I have programmed a small inheritance problem in Python:

class Worker:


    def __init__(self,cod):
        self.cod=cod
        self.wage=0

class FactoryWorker(Worker):
    def __init__(self,cod,wage):
        Worker.__init__(self,cod,wage)
        Worker.wage=wage*1.10

    def printWage(self):
        return Worker.wage

class OfficeWorker(Worker):
    def __init__(self,cod,payperHour,numberHours):
        Worker.__init__(self,cod)
        self.payperHour=payperHour
        self.numberHours=numberHours

    def printWage(self):
        Worker.wage=self.payperHour*self.numberHours
        return Worker.wage

The problem that I have is when I make a couple of objects:

w1=FactoryWorker(2130,4000)
w1.printWage()

prints 4400

w2=OfficeWorker(1244,50,100)
w2.printWage()

prints 5000

but if I do again:

w1.printWage()

it does not print the original 4400, but it prints instead 5000

why is that? I want the variable wage to be declared as an attribute of the class Worjer and not individually in each one of the subclasses.

Any help?

Your problem is that Worker.wage is a class member, meaning that all instances of the class will share the same value. What you want is simply self.wage , which is an instance member, meaning that each instance of the class will have its own value.

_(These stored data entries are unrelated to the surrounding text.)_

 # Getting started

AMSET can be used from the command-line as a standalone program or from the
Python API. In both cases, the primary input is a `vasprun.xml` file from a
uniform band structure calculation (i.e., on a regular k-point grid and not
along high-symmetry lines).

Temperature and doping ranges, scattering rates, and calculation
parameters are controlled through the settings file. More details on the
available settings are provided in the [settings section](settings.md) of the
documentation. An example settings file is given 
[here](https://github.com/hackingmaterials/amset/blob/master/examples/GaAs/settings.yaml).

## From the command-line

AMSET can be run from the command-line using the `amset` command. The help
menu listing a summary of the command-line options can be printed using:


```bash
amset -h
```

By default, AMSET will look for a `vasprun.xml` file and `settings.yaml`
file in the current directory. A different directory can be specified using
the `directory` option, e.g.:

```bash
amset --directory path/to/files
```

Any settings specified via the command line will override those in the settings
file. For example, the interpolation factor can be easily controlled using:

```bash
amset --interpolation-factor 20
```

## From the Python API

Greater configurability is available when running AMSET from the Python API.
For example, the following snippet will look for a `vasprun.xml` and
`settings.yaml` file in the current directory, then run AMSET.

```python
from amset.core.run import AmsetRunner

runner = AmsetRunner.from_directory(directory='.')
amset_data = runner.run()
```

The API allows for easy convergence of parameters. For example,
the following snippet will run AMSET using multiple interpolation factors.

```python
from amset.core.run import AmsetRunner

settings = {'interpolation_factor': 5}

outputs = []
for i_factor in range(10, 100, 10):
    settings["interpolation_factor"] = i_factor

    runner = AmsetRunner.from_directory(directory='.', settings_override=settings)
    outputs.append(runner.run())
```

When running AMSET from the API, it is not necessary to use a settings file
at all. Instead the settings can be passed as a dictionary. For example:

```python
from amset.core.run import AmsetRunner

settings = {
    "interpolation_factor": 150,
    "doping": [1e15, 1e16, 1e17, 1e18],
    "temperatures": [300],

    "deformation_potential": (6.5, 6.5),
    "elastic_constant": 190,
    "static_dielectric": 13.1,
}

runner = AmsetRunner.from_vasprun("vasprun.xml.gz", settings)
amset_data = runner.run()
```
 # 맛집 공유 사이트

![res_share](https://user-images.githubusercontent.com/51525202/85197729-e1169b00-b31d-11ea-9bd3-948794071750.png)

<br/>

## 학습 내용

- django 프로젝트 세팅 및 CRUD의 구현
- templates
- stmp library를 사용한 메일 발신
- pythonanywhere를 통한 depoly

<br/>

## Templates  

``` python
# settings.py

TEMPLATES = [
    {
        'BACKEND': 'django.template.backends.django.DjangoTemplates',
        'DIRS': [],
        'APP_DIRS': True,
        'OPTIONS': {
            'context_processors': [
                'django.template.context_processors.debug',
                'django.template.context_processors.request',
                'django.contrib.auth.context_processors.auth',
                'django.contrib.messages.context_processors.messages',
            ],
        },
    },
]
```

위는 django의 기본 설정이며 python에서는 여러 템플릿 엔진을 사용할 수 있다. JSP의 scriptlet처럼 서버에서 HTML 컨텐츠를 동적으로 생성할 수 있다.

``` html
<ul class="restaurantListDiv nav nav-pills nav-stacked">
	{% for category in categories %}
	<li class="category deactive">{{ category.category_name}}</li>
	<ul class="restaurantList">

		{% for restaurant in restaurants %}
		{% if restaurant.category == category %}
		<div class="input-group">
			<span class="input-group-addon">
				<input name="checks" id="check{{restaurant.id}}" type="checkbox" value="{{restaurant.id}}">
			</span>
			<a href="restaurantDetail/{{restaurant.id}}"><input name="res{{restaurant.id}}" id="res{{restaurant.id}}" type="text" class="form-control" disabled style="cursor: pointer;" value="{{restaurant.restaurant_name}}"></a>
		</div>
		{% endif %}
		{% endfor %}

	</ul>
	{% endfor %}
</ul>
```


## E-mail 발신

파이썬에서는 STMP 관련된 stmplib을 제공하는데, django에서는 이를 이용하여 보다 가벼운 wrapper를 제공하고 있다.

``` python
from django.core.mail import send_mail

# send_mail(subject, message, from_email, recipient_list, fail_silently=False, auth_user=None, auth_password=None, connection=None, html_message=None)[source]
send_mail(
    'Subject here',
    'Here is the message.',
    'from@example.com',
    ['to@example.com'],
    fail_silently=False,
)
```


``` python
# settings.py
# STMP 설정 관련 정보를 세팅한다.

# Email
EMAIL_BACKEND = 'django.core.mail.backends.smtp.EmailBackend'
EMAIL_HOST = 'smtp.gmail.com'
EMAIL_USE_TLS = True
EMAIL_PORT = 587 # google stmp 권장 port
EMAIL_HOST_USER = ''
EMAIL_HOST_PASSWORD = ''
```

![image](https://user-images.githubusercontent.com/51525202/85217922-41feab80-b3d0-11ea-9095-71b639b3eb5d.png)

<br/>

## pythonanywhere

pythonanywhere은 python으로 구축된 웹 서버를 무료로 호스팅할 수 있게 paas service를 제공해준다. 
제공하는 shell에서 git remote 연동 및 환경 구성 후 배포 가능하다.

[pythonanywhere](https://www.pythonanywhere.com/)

You appear to know that you should refer to instance attributes via self , since you are doing that with payperhour etc. So I don't know why you aren't also doing it with wage .

class FactoryWorker(Worker):
    def __init__(self,cod,wage):
        super(FactoryWorker, self).__init__(self,cod,wage)
        self.wage=wage*1.10

(Also note the more Pythonic and flexible use of super , rather than calling the superclass explicitly.)